Quelles solutions pour soulager les commerçants ?

Heureusement, plusieurs solutions existent pour les commerçants, qu’ils soient hôteliers, distributeurs spécialisés, une chaîne de restauration rapide ou autre. Certaines peuvent être mises en œuvre immédiatement, d’autres nécessitent une approche à plus long terme :

  • Limiter les moyens de paiement acceptés : Accepter tous les moyens de paiement peut être coûteux. Et pas toujours une nécessité. En effet, les clients possèdent généralement plusieurs cartes dans leur portefeuille. Est-il nécessaire de toutes les accepter ? Cette question mérite réflexion. Et doit être traitée en fonction des situations individuelles.
  • Briser les croyances limitantes : Contrairement à une idée reçue, il est possible de négocier. Certainement pas facile, mais possible. Si ce n’était pas le cas, cela signifierait qu’il y a un déficit de concurrence ou une situation monopolistique.
  • Adopter de nouveaux modes de paiement : L’introduction de solutions comme le paiement instantané pourrait bouleverser l’écosystème actuel, à l’image de la disruption causée par Uber dans le secteur des taxis. Par exemple, Walmart a récemment annoncé l’adoption du paiement instantané pour réduire ses coûts liés aux cartes. Martina Weimert, PDG de l’Initiative Européenne de Paiements (EPI), entreprise à l’origine de Wero, la solution Européenne de paiement instantané, n’a pas hésité à déclarer que Wero était conçu pour offrir aux consommateurs une alternative aux acteurs traditionnels du paiement par carte, soulignant par la même que la position de ces acteurs était telle qu’ils détenaient « un fort pouvoir de contrôle sur le marché ».
  • Faire appel à la réglementation : Cette solution, bien qu’inscrite dans une démarche à plus long terme, pourrait être radicale. Le 24 septembre 2024, le gouvernement américain, par l’intermédiaire du Department of Justice (DOJ), a déposé une plainte contre Visa pour pratiques anticoncurrentielles sur le marché des cartes de débit. Cette tendance à la régulation ne se limite pas aux États-Unis. À l’échelle mondiale, d’autres régulateurs prennent des mesures pour restreindre ou éliminer des positions jugées dominantes. En Europe, au-delà des paiements, sous l’impulsion de Margrethe Vestager, ancienne commissaire européenne à la concurrence, Google et Booking.com ont été désignés comme des « gatekeepers », des acteurs susceptibles d’abuser de leur position dominante dans certains domaines. Sur les paiements, l’Union européenne a déjà mis en place une réglementation avec la directive PSD2 (Payment Services Directive 2), qui a introduit des mesures favorisant la transparence. Cependant, bien qu’importante, cette directive mériterait d’être renforcée pour mieux protéger les commerçants. Malheureusement, la PSD3 en préparation ne semble pas inclure de dispositions spécifiques sur les structures tarifaires. Mais cela pourrait changer face à la grogne des parties prenantes.. 

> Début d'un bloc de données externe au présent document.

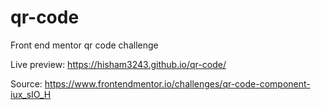 # qr-code
Front end mentor qr code challenge


Live preview: 
https://hisham3243.github.io/qr-code/

Source: 
https://www.frontendmentor.io/challenges/qr-code-component-iux_sIO_H
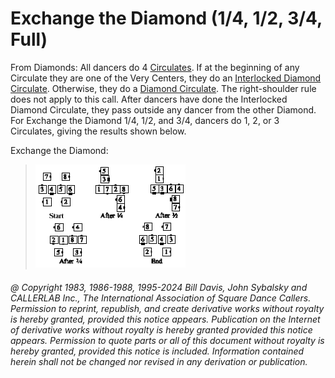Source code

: 
# Exchange the Diamond (1/4, 1/2, 3/4, Full)

From Diamonds: All dancers do 4 [Circulates](../b1/circulate.md). If at the beginning of any
Circulate they are one of the Very Centers, they do an 
[Interlocked Diamond Circulate](../c1/interlocked_diamond_circulate.md). 
Otherwise, they do a [Diamond Circulate](../plus/diamond_circulate.md). 
The right-shoulder rule does not apply to this call. 
After dancers have done the Interlocked Diamond
Circulate, they pass outside any dancer from the other Diamond. 
For Exchange the Diamond 1/4, 1/2, and 3/4, 
dancers do 1, 2, or 3 Circulates, giving
the results shown below.

Exchange the Diamond:

> 
> ![alt](exchange_the_diamond.png)
> 

###### @ Copyright 1983, 1986-1988, 1995-2024 Bill Davis, John Sybalsky and CALLERLAB Inc., The International Association of Square Dance Callers. Permission to reprint, republish, and create derivative works without royalty is hereby granted, provided this notice appears. Publication on the Internet of derivative works without royalty is hereby granted provided this notice appears. Permission to quote parts or all of this document without royalty is hereby granted, provided this notice is included. Information contained herein shall not be changed nor revised in any derivation or publication.

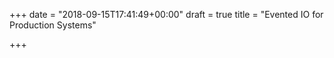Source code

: +++
date = "2018-09-15T17:41:49+00:00"
draft = true
title = "Evented IO for Production Systems"

+++

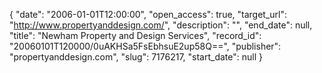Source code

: {
  "date": "2006-01-01T12:00:00", 
  "open_access": true, 
  "target_url": "http://www.propertyanddesign.com/", 
  "description": "", 
  "end_date": null, 
  "title": "Newham Property and Design Services", 
  "record_id": "20060101T120000/0uAKHSa5FsEbhsuE2up58Q==", 
  "publisher": "propertyanddesign.com", 
  "slug": 7176217, 
  "start_date": null
}

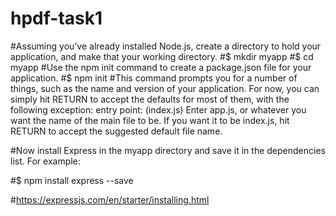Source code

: # hpdf-task1

#Assuming you’ve already installed Node.js, create a directory to hold your application, and make that your working directory.
#$ mkdir myapp
#$ cd myapp
#Use the npm init command to create a package.json file for your application. 
#$ npm init
#This command prompts you for a number of things, such as the name and version of your application. For now, you can simply hit RETURN to accept the defaults for most of them, with the following exception:
entry point: (index.js)
Enter app.js, or whatever you want the name of the main file to be. If you want it to be index.js, hit RETURN to accept the suggested default file name.

#Now install Express in the myapp directory and save it in the dependencies list. For example:

#$ npm install express --save

#https://expressjs.com/en/starter/installing.html
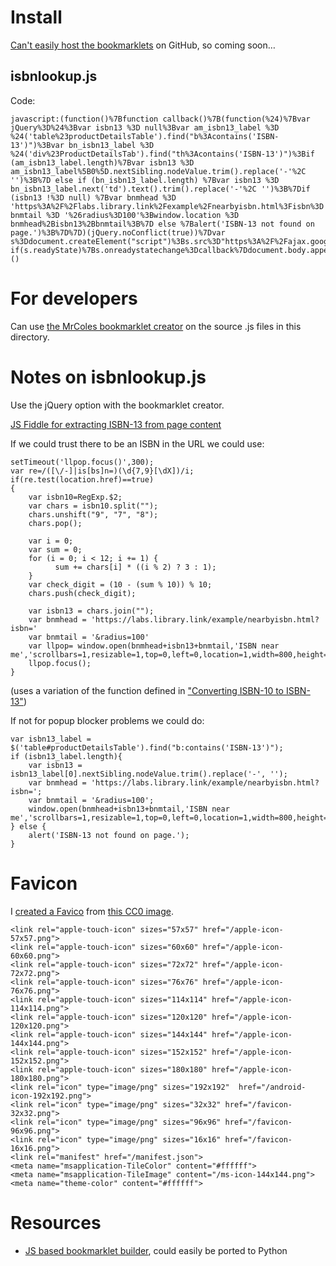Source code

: 
# Install

[Can't easily host the bookmarklets](https://github.com/github/markup/issues/79) on GitHub, so coming soon…

## isbnlookup.js

Code:

    javascript:(function()%7Bfunction callback()%7B(function(%24)%7Bvar jQuery%3D%24%3Bvar isbn13 %3D null%3Bvar am_isbn13_label %3D %24('table%23productDetailsTable').find("b%3Acontains('ISBN-13')")%3Bvar bn_isbn13_label %3D %24('div%23ProductDetailsTab').find("th%3Acontains('ISBN-13')")%3Bif (am_isbn13_label.length)%7Bvar isbn13 %3D am_isbn13_label%5B0%5D.nextSibling.nodeValue.trim().replace('-'%2C '')%3B%7D else if (bn_isbn13_label.length) %7Bvar isbn13 %3D bn_isbn13_label.next('td').text().trim().replace('-'%2C '')%3B%7Dif (isbn13 !%3D null) %7Bvar bnmhead %3D 'https%3A%2F%2Flabs.library.link%2Fexample%2Fnearbyisbn.html%3Fisbn%3D'%3Bvar bnmtail %3D '%26radius%3D100'%3Bwindow.location %3D bnmhead%2Bisbn13%2Bbnmtail%3B%7D else %7Balert('ISBN-13 not found on page.')%3B%7D%7D)(jQuery.noConflict(true))%7Dvar s%3Ddocument.createElement("script")%3Bs.src%3D"https%3A%2F%2Fajax.googleapis.com%2Fajax%2Flibs%2Fjquery%2F1.11.1%2Fjquery.min.js"%3Bif(s.addEventListener)%7Bs.addEventListener("load"%2Ccallback%2Cfalse)%7Delse if(s.readyState)%7Bs.onreadystatechange%3Dcallback%7Ddocument.body.appendChild(s)%3B%7D)()

# For developers

Can use [the MrColes bookmarklet creator](https://mrcoles.com/bookmarklet/) on the source .js files in this directory.

# Notes on isbnlookup.js

Use the jQuery option with the bookmarklet creator.

[JS Fiddle for extracting ISBN-13 from page content](https://jsfiddle.net/uogbuji/xpvt214o/662826/)

If we could trust there to be an ISBN in the URL we could use:

    setTimeout('llpop.focus()',300);
    var re=/([\/-]|is[bs]n=)(\d{7,9}[\dX])/i;
    if(re.test(location.href)==true)
    {
        var isbn10=RegExp.$2;
        var chars = isbn10.split("");
        chars.unshift("9", "7", "8");
        chars.pop();

        var i = 0;
        var sum = 0;
        for (i = 0; i < 12; i += 1) {
              sum += chars[i] * ((i % 2) ? 3 : 1);
        }
        var check_digit = (10 - (sum % 10)) % 10;
        chars.push(check_digit);

        var isbn13 = chars.join("");
        var bnmhead = 'https://labs.library.link/example/nearbyisbn.html?isbn='
        var bnmtail = '&radius=100'
        var llpop= window.open(bnmhead+isbn13+bnmtail,'ISBN near me','scrollbars=1,resizable=1,top=0,left=0,location=1,width=800,height=600');
        llpop.focus();
    }

(uses a variation of the function defined in ["Converting ISBN-10 to ISBN-13"](http://www.dispersiondesign.com/articles/isbn/converting_isbn10_to_isbn13))

If not for popup blocker problems we could do:

    var isbn13_label = $('table#productDetailsTable').find("b:contains('ISBN-13')");
    if (isbn13_label.length){
        var isbn13 = isbn13_label[0].nextSibling.nodeValue.trim().replace('-', '');
        var bnmhead = 'https://labs.library.link/example/nearbyisbn.html?isbn=';
        var bnmtail = '&radius=100';
        window.open(bnmhead+isbn13+bnmtail,'ISBN near me','scrollbars=1,resizable=1,top=0,left=0,location=1,width=800,height=600');
    } else {
        alert('ISBN-13 not found on page.');
    }


# Favicon

I [created a Favico](https://www.favicon-generator.org/) from [this CC0 image](https://pixabay.com/en/icon-position-map-location-icon-2070751/).

    <link rel="apple-touch-icon" sizes="57x57" href="/apple-icon-57x57.png">
    <link rel="apple-touch-icon" sizes="60x60" href="/apple-icon-60x60.png">
    <link rel="apple-touch-icon" sizes="72x72" href="/apple-icon-72x72.png">
    <link rel="apple-touch-icon" sizes="76x76" href="/apple-icon-76x76.png">
    <link rel="apple-touch-icon" sizes="114x114" href="/apple-icon-114x114.png">
    <link rel="apple-touch-icon" sizes="120x120" href="/apple-icon-120x120.png">
    <link rel="apple-touch-icon" sizes="144x144" href="/apple-icon-144x144.png">
    <link rel="apple-touch-icon" sizes="152x152" href="/apple-icon-152x152.png">
    <link rel="apple-touch-icon" sizes="180x180" href="/apple-icon-180x180.png">
    <link rel="icon" type="image/png" sizes="192x192"  href="/android-icon-192x192.png">
    <link rel="icon" type="image/png" sizes="32x32" href="/favicon-32x32.png">
    <link rel="icon" type="image/png" sizes="96x96" href="/favicon-96x96.png">
    <link rel="icon" type="image/png" sizes="16x16" href="/favicon-16x16.png">
    <link rel="manifest" href="/manifest.json">
    <meta name="msapplication-TileColor" content="#ffffff">
    <meta name="msapplication-TileImage" content="/ms-icon-144x144.png">
    <meta name="theme-color" content="#ffffff">

# Resources

* [JS based bookmarklet builder](https://github.com/kostasx/make_bookmarklet), could easily be ported to Python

  • S’entourer d’experts : Certains commerçants ne peuvent pas attendre que la réglementation change ou que les usages évoluent. Ils ne peuvent pas se permettre d’assister, impuissants, à l’érosion de leurs marges et la détérioration de leurs coûts de distribution. Il ne faut pas hésiter dans ce cas, à se faire accompagner par des sociétés extérieures dont c’est le métier, et qui parviendront à réintroduire une relation plus équilibrée et à redonner le contrôle à ces commerçants désabusés.